В творчестве целого ряда поэтов-бардов чрезвычайно значимой была эволюция от лирической доминанты, нередкой романтической условности образного мира к созданию широких эпических полотен, к художественной разработке сюжетной, персонажной сфер, усилению публицистической, сатирической заостренности поэтической мысли. С этой точки зрения вполне уместно представить авторскую песню как особую, сугубо неофициальную, антидогматическую сферу бытия исторического, культурного знания, обратившись к стихам-песням Александра Городницкого. По выбору учителя можно было бы обсудить с учащимися художественное своеобразие и степень фактической достоверности его известных исторических «портретов» разных лет: «Памятник Петру I» (1995), «Николай I» (1998), «Немецкий принц, доставленный в Россию…» (1977), «Петр Третий» (1987) и др. Здесь стоит обратить внимание на парадоксальный модус авторской мысли, тяготеющей к символическим обобщениям, неожиданным образно-ассоциативным ходам. Многоплановость историко-культурной рефлексии Городницкого раскрывается в целом ряде ключевых проблемно-тематических циклов, которые десятилетиями складывались в его песенной поэзии. Среди них особенно выделяются цикл произведений о Севере, который явился как одной из заветных автобиографических, лирических тем, так и основой эпических обобщений («Соловки», «Молитва Аввакума», «Северная Двина»); стихи-песни о Пушкине и его эпохе («Дом Пушкина», «Старый Пушкин», «Пушкин и декабристы», «Иван Пущин и Матвей Муравьев» и др.), а также стихи и поэмы о Ленинграде-Петербурге («Дворы – колодцы детства моего…», «Меж Москвой и Ленинградом…», «Ностальгия», «Окна» и др.).
Движение авторской песни от лирико-романтических истоков к трагедийному песенному эпосу отчетливо воплотилось и в творчестве Александра Дольского. Отличительными особенностями индивидуальной манеры поэта-певца стали изысканность поэтического и музыкального стиля, импрессионистская утонченность и прихотливость образных и мелодических ассоциаций, что уже на ранних этапах обнаружилось в его философских элегиях, поэтических молитвах («Зеленый камень», «От храма» и др.).

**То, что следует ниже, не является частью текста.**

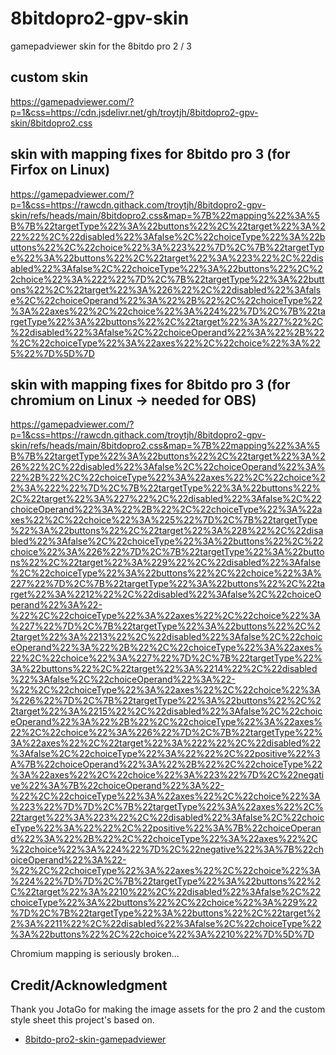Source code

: # 8bitdopro2-gpv-skin
gamepadviewer skin for the 8bitdo pro 2 / 3

## custom skin
https://gamepadviewer.com/?p=1&css=https://cdn.jsdelivr.net/gh/troytjh/8bitdopro2-gpv-skin/8bitdopro2.css

## skin with mapping fixes for 8bitdo pro 3 (for Firfox on Linux)
https://gamepadviewer.com/?p=1&css=https://rawcdn.githack.com/troytjh/8bitdopro2-gpv-skin/refs/heads/main/8bitdopro2.css&map=%7B%22mapping%22%3A%5B%7B%22targetType%22%3A%22buttons%22%2C%22target%22%3A%222%22%2C%22disabled%22%3Afalse%2C%22choiceType%22%3A%22buttons%22%2C%22choice%22%3A%223%22%7D%2C%7B%22targetType%22%3A%22buttons%22%2C%22target%22%3A%223%22%2C%22disabled%22%3Afalse%2C%22choiceType%22%3A%22buttons%22%2C%22choice%22%3A%222%22%7D%2C%7B%22targetType%22%3A%22buttons%22%2C%22target%22%3A%226%22%2C%22disabled%22%3Afalse%2C%22choiceOperand%22%3A%22%2B%22%2C%22choiceType%22%3A%22axes%22%2C%22choice%22%3A%224%22%7D%2C%7B%22targetType%22%3A%22buttons%22%2C%22target%22%3A%227%22%2C%22disabled%22%3Afalse%2C%22choiceOperand%22%3A%22%2B%22%2C%22choiceType%22%3A%22axes%22%2C%22choice%22%3A%225%22%7D%5D%7D

## skin with mapping fixes for 8bitdo pro 3 (for chromium on Linux -> needed for OBS)
https://gamepadviewer.com/?p=1&css=https://rawcdn.githack.com/troytjh/8bitdopro2-gpv-skin/refs/heads/main/8bitdopro2.css&map=%7B%22mapping%22%3A%5B%7B%22targetType%22%3A%22buttons%22%2C%22target%22%3A%226%22%2C%22disabled%22%3Afalse%2C%22choiceOperand%22%3A%22%2B%22%2C%22choiceType%22%3A%22axes%22%2C%22choice%22%3A%222%22%7D%2C%7B%22targetType%22%3A%22buttons%22%2C%22target%22%3A%227%22%2C%22disabled%22%3Afalse%2C%22choiceOperand%22%3A%22%2B%22%2C%22choiceType%22%3A%22axes%22%2C%22choice%22%3A%225%22%7D%2C%7B%22targetType%22%3A%22buttons%22%2C%22target%22%3A%228%22%2C%22disabled%22%3Afalse%2C%22choiceType%22%3A%22buttons%22%2C%22choice%22%3A%226%22%7D%2C%7B%22targetType%22%3A%22buttons%22%2C%22target%22%3A%229%22%2C%22disabled%22%3Afalse%2C%22choiceType%22%3A%22buttons%22%2C%22choice%22%3A%227%22%7D%2C%7B%22targetType%22%3A%22buttons%22%2C%22target%22%3A%2212%22%2C%22disabled%22%3Afalse%2C%22choiceOperand%22%3A%22-%22%2C%22choiceType%22%3A%22axes%22%2C%22choice%22%3A%227%22%7D%2C%7B%22targetType%22%3A%22buttons%22%2C%22target%22%3A%2213%22%2C%22disabled%22%3Afalse%2C%22choiceOperand%22%3A%22%2B%22%2C%22choiceType%22%3A%22axes%22%2C%22choice%22%3A%227%22%7D%2C%7B%22targetType%22%3A%22buttons%22%2C%22target%22%3A%2214%22%2C%22disabled%22%3Afalse%2C%22choiceOperand%22%3A%22-%22%2C%22choiceType%22%3A%22axes%22%2C%22choice%22%3A%226%22%7D%2C%7B%22targetType%22%3A%22buttons%22%2C%22target%22%3A%2215%22%2C%22disabled%22%3Afalse%2C%22choiceOperand%22%3A%22%2B%22%2C%22choiceType%22%3A%22axes%22%2C%22choice%22%3A%226%22%7D%2C%7B%22targetType%22%3A%22axes%22%2C%22target%22%3A%222%22%2C%22disabled%22%3Afalse%2C%22choiceType%22%3A%22%22%2C%22positive%22%3A%7B%22choiceOperand%22%3A%22%2B%22%2C%22choiceType%22%3A%22axes%22%2C%22choice%22%3A%223%22%7D%2C%22negative%22%3A%7B%22choiceOperand%22%3A%22-%22%2C%22choiceType%22%3A%22axes%22%2C%22choice%22%3A%223%22%7D%7D%2C%7B%22targetType%22%3A%22axes%22%2C%22target%22%3A%223%22%2C%22disabled%22%3Afalse%2C%22choiceType%22%3A%22%22%2C%22positive%22%3A%7B%22choiceOperand%22%3A%22%2B%22%2C%22choiceType%22%3A%22axes%22%2C%22choice%22%3A%224%22%7D%2C%22negative%22%3A%7B%22choiceOperand%22%3A%22-%22%2C%22choiceType%22%3A%22axes%22%2C%22choice%22%3A%224%22%7D%7D%2C%7B%22targetType%22%3A%22buttons%22%2C%22target%22%3A%2210%22%2C%22disabled%22%3Afalse%2C%22choiceType%22%3A%22buttons%22%2C%22choice%22%3A%229%22%7D%2C%7B%22targetType%22%3A%22buttons%22%2C%22target%22%3A%2211%22%2C%22disabled%22%3Afalse%2C%22choiceType%22%3A%22buttons%22%2C%22choice%22%3A%2210%22%7D%5D%7D


Chromium mapping is seriously broken...

## Credit/Acknowledgment
Thank you JotaGo for making the image assets for the pro 2 and the custom style sheet this project's based on.
- [8bitdo-pro2-skin-gamepadviewer](https://gist.github.com/JotaGo/84e9c728a259d4b40e9fe969ae1aec00)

Постепенно в образном мире, жанрово-тематической системе его поэзии все более отчетливо намечается тенденция к эпическому расширению художественных пространства и времени – на путях создания лиро-эпического образа России, осмысления ее истории и современности – как в стихотворениях-песнях «Я летал по ночам над Европой…», «Там, где сердце», «Бесконечные дороги», «Молитва о России». Воплощением непрерывного духовного поиска лирического «я» становится его странствие по «дорогам России изъезженным» и в одной из самых известных песен – «Там, где сердце» (1983)(4). В своих песнях Дольский предстает и как утонченный лирик, философ элегического склада, певец родного Ленинграда-Петербурга, и как поэт остро ироничный, социальный, привносящий, особенно в произведения конца столетия, гротескно-сатирические и публицистические ноты. Последнее может быть проиллюстрировано, в частности, его военными балладами об Афганистане и Чечне («Афганская рана», «Была война», «Мать солдата» и др.).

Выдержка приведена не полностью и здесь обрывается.